As we report today, Clegg will tour the TV studios warning the Tories to cool it. One senior Lib Dem figure notes that while they don’t begrudge Cameron his heroes’ welcome at Chequers on Friday night, there has to be a line drawn in any further triumphalism if the coalition is to carry on happily. They, like the Tories, are also hoping that some of the other non-eurozone countries which backed France and Germany last week may think again over the coming weeks, to ensure the UK isn’t entirely on its own.

Past form suggests that Cameron will now do everything in his power to hug the Lib Dems close, in order to preserve his precious coalition pact. And that becomes all the more important when the bigger picture is surveyed. For while Friday night’s intrigue has changed Britain’s relationship with Europe in an irreversible way, it has little to do with the immediate debt crisis confronting the continent.
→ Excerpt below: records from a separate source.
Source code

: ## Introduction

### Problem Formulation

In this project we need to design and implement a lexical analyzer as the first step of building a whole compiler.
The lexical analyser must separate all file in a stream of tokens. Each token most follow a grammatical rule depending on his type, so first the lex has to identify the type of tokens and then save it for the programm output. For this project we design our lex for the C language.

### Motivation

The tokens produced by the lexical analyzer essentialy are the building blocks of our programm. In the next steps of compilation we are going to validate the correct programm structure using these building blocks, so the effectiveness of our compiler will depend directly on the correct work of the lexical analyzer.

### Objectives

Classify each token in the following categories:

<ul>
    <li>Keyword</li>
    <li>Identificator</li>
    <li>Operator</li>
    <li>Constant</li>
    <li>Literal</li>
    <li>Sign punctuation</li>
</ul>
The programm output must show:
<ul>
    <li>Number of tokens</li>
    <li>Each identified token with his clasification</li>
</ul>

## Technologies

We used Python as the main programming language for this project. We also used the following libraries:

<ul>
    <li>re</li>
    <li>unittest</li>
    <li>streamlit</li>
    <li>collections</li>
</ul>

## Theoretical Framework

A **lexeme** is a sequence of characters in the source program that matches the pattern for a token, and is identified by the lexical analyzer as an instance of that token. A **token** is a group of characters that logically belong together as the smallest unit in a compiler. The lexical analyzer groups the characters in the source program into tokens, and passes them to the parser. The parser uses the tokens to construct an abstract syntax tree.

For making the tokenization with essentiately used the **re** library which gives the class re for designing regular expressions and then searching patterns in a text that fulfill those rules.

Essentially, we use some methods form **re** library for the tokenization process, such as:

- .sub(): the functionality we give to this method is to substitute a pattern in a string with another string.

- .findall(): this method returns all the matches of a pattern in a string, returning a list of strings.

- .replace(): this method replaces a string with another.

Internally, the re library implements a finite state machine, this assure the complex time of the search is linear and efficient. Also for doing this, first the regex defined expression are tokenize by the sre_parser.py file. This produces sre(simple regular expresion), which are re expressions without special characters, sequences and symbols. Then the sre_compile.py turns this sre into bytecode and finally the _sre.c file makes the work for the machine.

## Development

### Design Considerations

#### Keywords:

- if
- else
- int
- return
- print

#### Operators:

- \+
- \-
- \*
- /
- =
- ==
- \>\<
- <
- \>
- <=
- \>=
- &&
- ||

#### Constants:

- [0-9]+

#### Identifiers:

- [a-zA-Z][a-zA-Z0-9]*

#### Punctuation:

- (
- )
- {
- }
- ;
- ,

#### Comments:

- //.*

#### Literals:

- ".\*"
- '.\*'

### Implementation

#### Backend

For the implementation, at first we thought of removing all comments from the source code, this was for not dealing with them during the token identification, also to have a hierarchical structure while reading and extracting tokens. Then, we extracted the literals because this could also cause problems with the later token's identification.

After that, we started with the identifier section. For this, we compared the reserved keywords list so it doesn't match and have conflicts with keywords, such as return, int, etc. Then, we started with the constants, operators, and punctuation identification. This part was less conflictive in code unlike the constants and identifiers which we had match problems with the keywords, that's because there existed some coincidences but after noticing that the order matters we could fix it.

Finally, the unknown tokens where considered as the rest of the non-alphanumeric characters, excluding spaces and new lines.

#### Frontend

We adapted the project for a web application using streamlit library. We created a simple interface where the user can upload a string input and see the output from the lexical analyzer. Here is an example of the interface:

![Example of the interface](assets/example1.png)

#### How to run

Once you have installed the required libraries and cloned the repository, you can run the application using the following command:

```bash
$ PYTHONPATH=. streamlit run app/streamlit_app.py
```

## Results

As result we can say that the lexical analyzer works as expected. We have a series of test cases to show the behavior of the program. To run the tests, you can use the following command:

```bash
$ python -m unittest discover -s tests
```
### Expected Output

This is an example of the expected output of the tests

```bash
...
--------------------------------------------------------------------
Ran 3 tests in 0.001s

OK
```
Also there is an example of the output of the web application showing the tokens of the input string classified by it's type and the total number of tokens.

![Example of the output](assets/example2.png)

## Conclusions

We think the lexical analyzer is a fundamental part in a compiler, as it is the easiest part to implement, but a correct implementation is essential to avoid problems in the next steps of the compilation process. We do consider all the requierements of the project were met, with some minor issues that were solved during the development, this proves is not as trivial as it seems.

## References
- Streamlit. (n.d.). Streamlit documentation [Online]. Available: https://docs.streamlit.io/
The summit was supposed to sort that out through its new “fiscal compact”. Under the deal agreed on Friday night, the European Court of Justice will have new powers to assess euro members’ budgets and impose fines on countries which fail to meet the 3 per cent of GDP deficit limit.

But the controls are not as tough as Germany wanted. Chancellor Merkel’s aim was to demonstrate that the debt-crippled nations of southern Europe were now locked into a EU-wide fiscal union. The hope then was that German taxpayers and the European Central Bank would be persuaded to put their financial muscle behind their debts. But financial traders said yesterday that the summit had failed to do so. “We are unlikely to see a step change in ECB bond purchases in the short term,” said one senior financial analyst. It makes it more likely, analysts warn, that ratings agencies will this week mark down some euro area member states. That could be the cue for the markets to test the ECB’s stance by launching a full attack one of those countries’ debts.

At that point, the intrigue from Brussels, and its long-term plans for fiscal union, will be put aside as the eurozone is forced to fight for its life. David Cameron made a historic move in the early hours of Friday morning. But with the debt storm gathering over the continent, it is still too early to say whether it ends up as one of the EU’s biggest events, or simply a peculiar penultimate chapter prior to its complete collapse.